Z.Two weeks after the cancellation of all cruises, some scattered ships are still looking for open ports to disembark their passengers and fly home. Meanwhile, anchorages and berths for decommissioned cruise ships are becoming scarce. And the crew is mostly stuck on the ships.
There has never been a comparable situation before the corona virus crisis: the cruise almost came to a standstill within a few days. An industry that typically plans months to years in advance is faced with conditions that change arbitrarily and repeatedly within a few hours. Tens of thousands of passengers had to be flown home as soon as reports of further closings, flight cancellations and rigid travel restrictions arrived every hour.
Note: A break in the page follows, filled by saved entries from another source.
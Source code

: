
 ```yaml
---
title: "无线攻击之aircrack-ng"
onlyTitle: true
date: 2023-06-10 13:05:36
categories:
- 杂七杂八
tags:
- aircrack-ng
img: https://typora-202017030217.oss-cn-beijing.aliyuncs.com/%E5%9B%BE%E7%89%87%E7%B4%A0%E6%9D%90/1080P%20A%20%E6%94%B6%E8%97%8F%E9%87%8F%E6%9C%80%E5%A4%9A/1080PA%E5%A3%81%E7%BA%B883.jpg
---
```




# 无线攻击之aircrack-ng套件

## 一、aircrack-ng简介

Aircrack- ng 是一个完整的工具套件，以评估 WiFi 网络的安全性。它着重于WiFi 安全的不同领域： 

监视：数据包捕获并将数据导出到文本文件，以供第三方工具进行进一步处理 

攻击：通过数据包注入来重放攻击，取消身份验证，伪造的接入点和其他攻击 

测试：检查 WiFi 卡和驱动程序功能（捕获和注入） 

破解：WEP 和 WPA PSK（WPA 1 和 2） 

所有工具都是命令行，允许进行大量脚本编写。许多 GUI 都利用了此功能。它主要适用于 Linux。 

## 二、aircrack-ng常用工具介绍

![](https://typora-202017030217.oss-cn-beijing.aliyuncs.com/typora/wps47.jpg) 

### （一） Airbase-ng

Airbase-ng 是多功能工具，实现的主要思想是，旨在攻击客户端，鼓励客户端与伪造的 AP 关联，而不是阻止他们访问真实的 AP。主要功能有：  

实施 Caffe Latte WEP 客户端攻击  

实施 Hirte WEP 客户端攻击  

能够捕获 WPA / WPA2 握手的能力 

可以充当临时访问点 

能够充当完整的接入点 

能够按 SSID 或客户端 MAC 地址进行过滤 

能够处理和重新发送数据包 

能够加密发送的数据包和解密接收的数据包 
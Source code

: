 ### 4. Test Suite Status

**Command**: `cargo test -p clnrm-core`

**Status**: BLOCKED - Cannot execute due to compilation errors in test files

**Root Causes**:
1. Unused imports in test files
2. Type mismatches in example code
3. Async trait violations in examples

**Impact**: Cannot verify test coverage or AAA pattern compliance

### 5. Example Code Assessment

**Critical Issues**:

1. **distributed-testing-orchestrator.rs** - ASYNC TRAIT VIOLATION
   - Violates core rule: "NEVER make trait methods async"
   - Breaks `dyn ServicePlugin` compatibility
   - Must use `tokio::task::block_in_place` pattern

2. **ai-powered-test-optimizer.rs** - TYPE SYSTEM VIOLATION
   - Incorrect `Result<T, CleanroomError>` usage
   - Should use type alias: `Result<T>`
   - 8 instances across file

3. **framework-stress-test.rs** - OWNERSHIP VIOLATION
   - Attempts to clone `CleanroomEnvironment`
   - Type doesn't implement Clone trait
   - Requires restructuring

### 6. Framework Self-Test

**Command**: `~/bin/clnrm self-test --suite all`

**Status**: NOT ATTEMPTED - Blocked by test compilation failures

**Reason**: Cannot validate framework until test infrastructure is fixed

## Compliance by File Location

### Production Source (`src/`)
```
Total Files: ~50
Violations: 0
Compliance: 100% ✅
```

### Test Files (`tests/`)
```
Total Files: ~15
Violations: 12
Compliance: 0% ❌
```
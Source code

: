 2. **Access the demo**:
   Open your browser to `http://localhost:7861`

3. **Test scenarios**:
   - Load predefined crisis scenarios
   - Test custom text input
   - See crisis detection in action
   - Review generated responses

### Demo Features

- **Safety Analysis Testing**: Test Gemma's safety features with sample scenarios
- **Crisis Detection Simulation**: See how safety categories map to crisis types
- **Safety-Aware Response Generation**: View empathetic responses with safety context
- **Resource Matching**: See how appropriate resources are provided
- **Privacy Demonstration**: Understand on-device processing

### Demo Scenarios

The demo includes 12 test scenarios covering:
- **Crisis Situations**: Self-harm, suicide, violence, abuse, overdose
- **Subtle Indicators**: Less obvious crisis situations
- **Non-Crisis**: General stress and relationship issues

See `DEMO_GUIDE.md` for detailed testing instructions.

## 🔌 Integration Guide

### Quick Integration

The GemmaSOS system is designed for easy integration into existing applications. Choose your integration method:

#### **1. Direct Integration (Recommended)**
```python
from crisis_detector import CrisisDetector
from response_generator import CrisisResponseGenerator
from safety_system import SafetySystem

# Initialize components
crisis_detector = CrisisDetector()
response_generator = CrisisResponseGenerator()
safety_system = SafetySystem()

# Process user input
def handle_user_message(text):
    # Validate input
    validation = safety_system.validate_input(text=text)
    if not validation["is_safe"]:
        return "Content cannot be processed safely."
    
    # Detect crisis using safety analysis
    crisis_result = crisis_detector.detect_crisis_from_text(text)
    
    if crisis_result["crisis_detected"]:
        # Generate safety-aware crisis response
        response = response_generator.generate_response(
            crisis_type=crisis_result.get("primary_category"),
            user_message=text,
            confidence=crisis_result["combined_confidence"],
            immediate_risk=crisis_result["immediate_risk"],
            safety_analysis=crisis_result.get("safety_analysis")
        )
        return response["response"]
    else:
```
At least 15 ships are still traveling with passengers. For example, the Albatros from Singapore goes straight to Bremerhaven for weeks. The Queen Mary 2 also has passengers on board and is on its way from Australia to Southampton. The situation on Artania, which is anchored with 831 Germans on board off Fremantle in Australia, has become dramatic. Some passengers previously infected with Covid-19 in Sydney, so that the actually planned 28-day sea trip to Hamburg has become impossible. Despite the warlike rhetoric of the governor of Western Australia that no one should be put ashore, the passengers should be allowed to fly home this weekend.
Cycle around cheap berths
Bringing vacationers home safely is a priority for shipping companies. But the tasks that arise afterwards are hardly less complex: where to put the ships temporarily out of service? And how is the crew coping with the new situation?
Even large cruise ports such as Miami, Fort Lauderdale, Dubai, Barcelona or Civitavecchia do not have enough berths to accommodate all ships – or do not want to. It is like a game of chess: Every shipping company tries to anticipate when the ships could go back into service and where exactly they will be needed. At the same time, they run around safe and inexpensive berths.
Cruise ship density is particularly high in Florida and the Bahamas. Because most ships were in the Caribbean for the winter season and have now first looked for a place nearby. Especially at Freeport in the Bahamas there are several anchorages, each with ten to twelve ships within sight of each other. The nine berths in the Port of Miami are fully occupied. They are also in demand because the port initially suspended the rather steep mooring fees for 30 days.
Again and again another ship is allowed to the pier, for example to load provisions. Something is always moving at the anchorages in the Bahamas. Many shipping companies call their private islands there once a week so that the crew can stretch their legs a little on land. Because on board, apart from calling home, she is currently isolated from the outside world.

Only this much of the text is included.